A BC psychiatrist’s experience of providing psychiatric services to 4 Northern communities

UhlmannPeter Uhlmann is a semi-retired psychiatrist from Powell River, BC. He works as a locum consultant psychiatrist to several Northern communities.

 

In 2004 I started providing psychiatric locum service to Yellowknife, in the Northwest Territories. I worked in the local mental health centre and also on the psychiatric ward at Stanton Territorial Hospital.  Later I travelled to three other communities;  Hay River, Ft Smith, and Ft Simpson.  For a few years I served those three communities on a regular basis every three to four months. As well as seeing patients, I would provide in service to health providers and education to community agencies. In 2006, I began working in four Inuit communities in Nunavut, specifically in the Kitikmeot region.  I would service Taloyoak, Kugaaruk, Gjoa Haven, and Cambridge Bay. I still travel to these communities twice a year, and provide back up consultation via telehealth, telephone, or email.  I work in the local health centre and always with a psychiatric nurse or counselor living in the community.  Depending on the size of the community, I will visit for two to five days in each one. With travel, my biannual visits average a fortnight each.

For twenty years I worked as a psychiatrist in Powell River, BC, a community of 20,000 inhabitants.  I was accustomed to rural practice, but working in Nunavut’s Kitikmeot is a unique experience.  95% of my patients are Inuit.  I do see a few patients whose work brought them to the North, such as teachers, and government employees.  Most patients speak English, but I have required translators on a few occasions.  Now I spend most of my visits following prior patients.  I do see a few new patients each visit.

People ask me how a typical patient might present.  I found that the classic diagnostic categories described in the DSM versions are not helpful.  My most chronic patients are young men from 15 to 35 years old.  They often present with a diagnosis of “schizophrenia” or “drug induced psychosis”, but that is not the complete picture.

On taking a history, I learn there are often major family issues from birth, with dysfunction, illness, abuse, accidents, etc. early on in life.  Many of these men have a very limited education, and many are functionally illiterate.  Many are unemployed and have few skills.  At an early age, even pre teen, they may have been exposed to solvents, and other inhalants, which can cause brain damage.  Later they use marijuana, which affects the growing brain, and which they continue to use on a daily basis into adult life.  A few will use harder drugs and/or alcohol, but marijuana is the main problem when trying to treat a psychosis.

Other factors are head injuries from accidents or altercations.  Also involvement with illegal activities which result in prison time.  Relationships are complicated by spousal assault, and infidelity.  Cultural factors may also play a role and as a non Inuit, I may not even be aware of these influences. I have found that these men (and occasionally women) are very difficult to treat.  First of all, many are unwilling to engage in traditional psychiatric counseling, and may only see me in a crisis, or under pressure from family or government. The territory lacks most of the usual mental health supports seen in the South. For example, as of this writing there is no proper treatment center for patients with major addiction issues.  They have to be sent out of Nunavut, usually to Ontario or Alberta. This is very expensive and is limited to only a few patients.  Also the Inuit patients often feel uncomfortable in programs away from Nunavut and will frequently drop out of the programs before completion.
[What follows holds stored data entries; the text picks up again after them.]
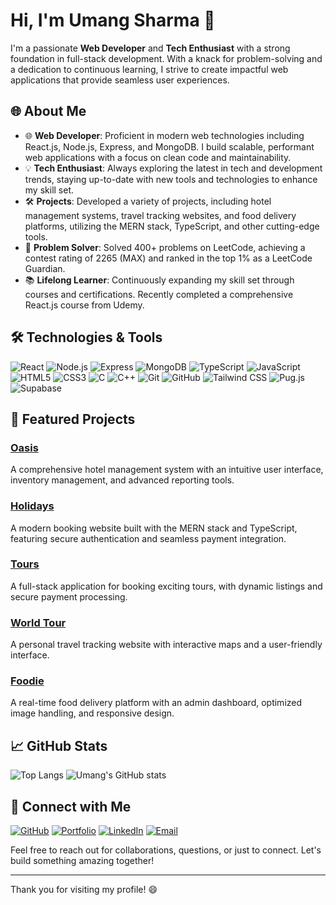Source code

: # Hi, I'm Umang Sharma 👋

I'm a passionate **Web Developer** and **Tech Enthusiast** with a strong foundation in full-stack development. With a knack for problem-solving and a dedication to continuous learning, I strive to create impactful web applications that provide seamless user experiences.

## 🌐 About Me

- 🌐 **Web Developer**: Proficient in modern web technologies including React.js, Node.js, Express, and MongoDB. I build scalable, performant web applications with a focus on clean code and maintainability.
- 💡 **Tech Enthusiast**: Always exploring the latest in tech and development trends, staying up-to-date with new tools and technologies to enhance my skill set.
- 🛠 **Projects**: Developed a variety of projects, including hotel management systems, travel tracking websites, and food delivery platforms, utilizing the MERN stack, TypeScript, and other cutting-edge tools.
- 🧩 **Problem Solver**: Solved 400+ problems on LeetCode, achieving a contest rating of 2265 (MAX) and ranked in the top 1% as a LeetCode Guardian.
- 📚 **Lifelong Learner**: Continuously expanding my skill set through courses and certifications. Recently completed a comprehensive React.js course from Udemy.

## 🛠 Technologies & Tools

![React](https://img.shields.io/badge/React-20232A?style=for-the-badge&logo=react&logoColor=61DAFB)
![Node.js](https://img.shields.io/badge/Node.js-339933?style=for-the-badge&logo=nodedotjs&logoColor=white)
![Express](https://img.shields.io/badge/Express-000000?style=for-the-badge&logo=express&logoColor=white)
![MongoDB](https://img.shields.io/badge/MongoDB-4EA94B?style=for-the-badge&logo=mongodb&logoColor=white)
![TypeScript](https://img.shields.io/badge/TypeScript-007ACC?style=for-the-badge&logo=typescript&logoColor=white)
![JavaScript](https://img.shields.io/badge/JavaScript-F7DF1E?style=for-the-badge&logo=javascript&logoColor=black)
![HTML5](https://img.shields.io/badge/HTML5-E34F26?style=for-the-badge&logo=html5&logoColor=white)
![CSS3](https://img.shields.io/badge/CSS3-1572B6?style=for-the-badge&logo=css3&logoColor=white)
![C](https://img.shields.io/badge/C-00599C?style=for-the-badge&logo=c&logoColor=white)
![C++](https://img.shields.io/badge/C++-00599C?style=for-the-badge&logo=cplusplus&logoColor=white)
![Git](https://img.shields.io/badge/Git-F05032?style=for-the-badge&logo=git&logoColor=white)
![GitHub](https://img.shields.io/badge/GitHub-181717?style=for-the-badge&logo=github&logoColor=white)
![Tailwind CSS](https://img.shields.io/badge/Tailwind_CSS-38B2AC?style=for-the-badge&logo=tailwind-css&logoColor=white)
![Pug.js](https://img.shields.io/badge/Pug-E3C29B?style=for-the-badge&logo=pug&logoColor=black)
![Supabase](https://img.shields.io/badge/Supabase-3ECF8E?style=for-the-badge&logo=supabase&logoColor=white)

## 📌 Featured Projects

### [**Oasis**](https://the-wild-oasis97.netlify.app/dashboard)
A comprehensive hotel management system with an intuitive user interface, inventory management, and advanced reporting tools.

### [**Holidays**](https://holidays9760.onrender.com/)
A modern booking website built with the MERN stack and TypeScript, featuring secure authentication and seamless payment integration.

### [**Tours**](https://github.com/Umang-Sharma1/Natour)
A full-stack application for booking exciting tours, with dynamic listings and secure payment processing.

### [**World Tour**](https://worldtour9760.netlify.app/)
A personal travel tracking website with interactive maps and a user-friendly interface.

### [**Foodie**](https://foodie.example.com)
A real-time food delivery platform with an admin dashboard, optimized image handling, and responsive design.

## 📈 GitHub Stats


![Top Langs](https://github-readme-stats.vercel.app/api/top-langs/?username=Umang-Sharma1&layout=compact&theme=radical)
![Umang's GitHub stats](https://github-readme-stats.vercel.app/api?username=Umang-Sharma1&show_icons=true&theme=radical)

## 🔗 Connect with Me

[![GitHub](https://img.shields.io/badge/GitHub-181717?style=for-the-badge&logo=github&logoColor=white)](https://github.com/Umang-Sharma1)
[![Portfolio](https://img.shields.io/badge/Portfolio-000000?style=for-the-badge&logo=aboutdotme&logoColor=white)](https://umang9760.netlify.app)
[![LinkedIn](https://img.shields.io/badge/LinkedIn-0A66C2?style=for-the-badge&logo=linkedin&logoColor=white)](https://www.linkedin.com/in/umang-sharma9760/)
[![Email](https://img.shields.io/badge/Email-D14836?style=for-the-badge&logo=gmail&logoColor=white)](mailto:umangsharma1905@gmail.com)

Feel free to reach out for collaborations, questions, or just to connect. Let's build something amazing together!

---

Thank you for visiting my profile! 😄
My biggest frustration is trying to practice psychiatry with an outdated Mental Health Act.  Both Nunavut and Northwest Territories are trying to bring their acts up to twenty first century standards.  Currently a patient can be certified and sent for treatment in a facility (usually Stanton) against their will.  However, once they are discharged, there is no legal way to force compliance to on going care.  I have found that providing patients with long acting injectable antipsychotics every two or four weeks, can maintain them as functioning and productive individuals. However, most upon discharge from hospital refuse to come for injections, see the local psychiatric nurse, or refrain from using recreational drugs.  They usually relapse and have to be evacuated from the community, back to Stanton.  This is expensive, but also each “relapse” causes more brain damage from the psychosis.

Hopefully, the new Mental Health Act will address this concern.

Even though I am an outside visitor, I have felt blessed by my work in the North.  The people are friendly and appreciative.  They have opened up their world to me, and I have observed many cultural activities such as drum dances.  I have met many wonderful people who work as nurses, social workers, doctors, counselors, etc. as well as carpenters, plumbers, pilots, teachers, and others who visit the North.

I have learned to be patient with flights being cancelled due to weather or “mechanical” issues.  I have learned to adapt to situations beyond my control such as getting snowed in at Gjoa Haven, and setting up telehealth consults in Cambridge Bay, where I could not fly to.  There is not enough communication between me and other  psychiatrists working in Nunavut.  There need to be more mental health workers willing to remain for a time in the community and not just provide a brief service of one month or less.  It takes time to build up trust.

The pleasures of my work far outweigh the difficulties and frustrations.  I plan to continue as long as my health and ability allow.